Las Leyes Revolucionarias: Un Compromiso Transformador
En 1994, el EZLN presentó al mundo un conjunto de leyes revolucionarias que asumían como un compromiso transformador, garantizando derechos específicos para las mujeres de las comunidades zapatistas. Estas leyes incluían el derecho a participar en la lucha revolucionaria y en los asuntos comunales, la posibilidad de ocupar cargos si eran elegidas, el derecho a trabajar y recibir un salario justo, a decidir sobre la planificación familiar, a recibir atención primaria de salud, una alimentación adecuada y educación. Además, se consagraba el derecho a elegir libremente a su pareja. Como se señala, "Es como una construcción de humanidad lo que se quiere… es lo que estamos tratando de cambiar, otro mundo es lo que se quiere… es la lucha de todo lo que estamos haciendo, hombres y mujeres, porque no es una lucha de mujeres ni es una lucha de hombres. Cuando se quiere hablar de una revolución, es que van juntos, va para todos entre hombre y mujeres, así es la lucha."

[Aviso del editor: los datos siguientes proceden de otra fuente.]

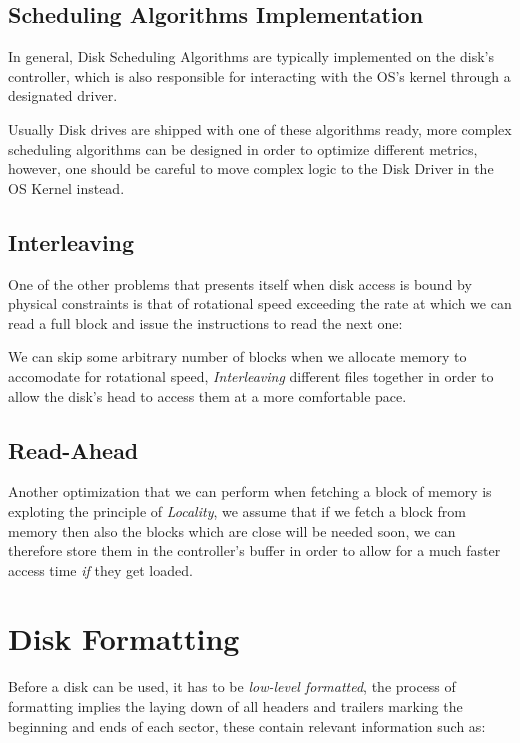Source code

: \documentclass[openright, twoside]{report}
\theoremstyle{definition}
\theoremstyle{example}
\begin{document}
\subsection{Scheduling Algorithms Implementation}
In general, Disk Scheduling Algorithms are typically implemented on the disk's controller,
which is also responsible for interacting with the OS's kernel through a designated driver.

Usually Disk drives are shipped with one of these algorithms ready, more complex scheduling 
algorithms can be designed in order to optimize different metrics, however, one should be careful 
to move complex logic to the Disk Driver in the OS Kernel instead.

\subsection{Interleaving} 
One of the other problems that presents itself when disk access is bound by physical constraints is  
that of rotational speed exceeding the rate at which we can read a full block and issue the instructions to 
read the next one:\\


We can skip some arbitrary number of blocks when we allocate memory to accomodate for rotational speed, 
\emph{Interleaving} different files together in order to allow the disk's head to access them at a 
more comfortable pace.

\subsection{Read-Ahead}
Another optimization that we can perform when fetching a block of memory is exploting the principle 
of \emph{Locality}, we assume that if we fetch a block from memory then also the blocks which are close 
will be needed soon, we can therefore store them in the controller's buffer in order to allow for a much 
faster access time \emph{if} they get loaded.

\section{Disk Formatting}
Before a disk can be used, it has to be \emph{low-level formatted}, the process of formatting 
implies the laying down of all headers and trailers marking the beginning and ends of 
each sector, these contain relevant information such as:
\end{document}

Impacto y Recepción de las Leyes Revolucionarias
Estas leyes revolucionarias no solo fueron declaraciones de principios hacia el exterior, sino que también sentaron las bases para la construcción de una nueva realidad dentro de Chiapas. Para muchas feministas mexicanas, la presentación de una organización revolucionaria con una herramienta exclusivamente de género en los años noventa significó un hecho de gran importancia, equiparando la lucha por la igualdad de género a otras luchas sociales, como la agraria. La ley, en su carácter revolucionario, pretendió cimentar las bases para el desarrollo posterior en las comunidades. Las mujeres zapatistas desempeñaron un papel crucial en la difusión y explicación de la urgencia y necesidad de cambios en las relaciones de género dentro de sus comunidades. El texto relata la reacción ante la lectura de estas leyes: "Los varones se miraban unos a otros, nerviosos, inquietos. De pronto, casi simultáneamente, las traductoras acabaron y en un movimiento que se fue agregando, las compañeras empezaron a aplaudir y hablar entre ellas. Ni que decir que las leyes de mujeres fueron aprobadas por unanimidad." La respuesta de un responsable tzeltal, "lo bueno es que mi mujer no entiende español, que sino…", fue rápidamente contrarrestada por una oficial insurgente tzotzil: "te chingaste, porque lo vamos a traducir en todos los dialectos."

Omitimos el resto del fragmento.